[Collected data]
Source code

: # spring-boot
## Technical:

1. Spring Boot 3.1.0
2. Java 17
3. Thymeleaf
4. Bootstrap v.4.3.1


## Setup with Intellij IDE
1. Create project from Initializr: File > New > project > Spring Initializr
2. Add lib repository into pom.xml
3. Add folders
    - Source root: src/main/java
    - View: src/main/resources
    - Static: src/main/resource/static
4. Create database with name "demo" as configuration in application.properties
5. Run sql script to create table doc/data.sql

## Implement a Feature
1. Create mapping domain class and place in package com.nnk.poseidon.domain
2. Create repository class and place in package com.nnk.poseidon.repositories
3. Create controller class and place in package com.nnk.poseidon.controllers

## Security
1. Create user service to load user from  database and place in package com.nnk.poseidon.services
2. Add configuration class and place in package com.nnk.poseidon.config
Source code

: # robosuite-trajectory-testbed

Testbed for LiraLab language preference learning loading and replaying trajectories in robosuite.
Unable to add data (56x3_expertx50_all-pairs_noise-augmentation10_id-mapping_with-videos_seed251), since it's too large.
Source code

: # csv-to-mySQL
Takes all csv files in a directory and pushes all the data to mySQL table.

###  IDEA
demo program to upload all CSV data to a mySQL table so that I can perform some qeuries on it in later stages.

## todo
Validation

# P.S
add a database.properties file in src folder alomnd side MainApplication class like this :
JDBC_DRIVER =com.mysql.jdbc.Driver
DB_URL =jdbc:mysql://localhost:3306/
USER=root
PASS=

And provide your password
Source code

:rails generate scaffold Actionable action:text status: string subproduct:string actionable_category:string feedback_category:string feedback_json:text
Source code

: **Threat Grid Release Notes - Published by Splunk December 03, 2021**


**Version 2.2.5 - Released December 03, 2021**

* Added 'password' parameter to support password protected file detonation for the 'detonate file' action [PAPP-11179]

» REQUIREMENT: Having read the entries above, set each one down again exactly.

» OUTPUT OF THE TASK:
Source code

: # spring-boot
## Technical:

1. Spring Boot 3.1.0
2. Java 17
3. Thymeleaf
4. Bootstrap v.4.3.1


## Setup with Intellij IDE
1. Create project from Initializr: File > New > project > Spring Initializr
2. Add lib repository into pom.xml
3. Add folders
    - Source root: src/main/java
    - View: src/main/resources
    - Static: src/main/resource/static
4. Create database with name "demo" as configuration in application.properties
5. Run sql script to create table doc/data.sql

## Implement a Feature
1. Create mapping domain class and place in package com.nnk.poseidon.domain
2. Create repository class and place in package com.nnk.poseidon.repositories
3. Create controller class and place in package com.nnk.poseidon.controllers

## Security
1. Create user service to load user from  database and place in package com.nnk.poseidon.services
2. Add configuration class and place in package com.nnk.poseidon.config
Source code

: # robosuite-trajectory-testbed

Testbed for LiraLab language preference learning loading and replaying trajectories in robosuite.
Unable to add data (56x3_expertx50_all-pairs_noise-augmentation10_id-mapping_with-videos_seed251), since it's too large.
Source code

: # csv-to-mySQL
Takes all csv files in a directory and pushes all the data to mySQL table.

###  IDEA
demo program to upload all CSV data to a mySQL table so that I can perform some qeuries on it in later stages.

## todo
Validation

# P.S
add a database.properties file in src folder alomnd side MainApplication class like this :
JDBC_DRIVER =com.mysql.jdbc.Driver
DB_URL =jdbc:mysql://localhost:3306/
USER=root
PASS=

And provide your password
Source code

:rails generate scaffold Actionable action:text status: string subproduct:string actionable_category:string feedback_category:string feedback_json:text
Source code

: **Threat Grid Release Notes - Published by Splunk December 03, 2021**


**Version 2.2.5 - Released December 03, 2021**

* Added 'password' parameter to support password protected file detonation for the 'detonate file' action [PAPP-11179]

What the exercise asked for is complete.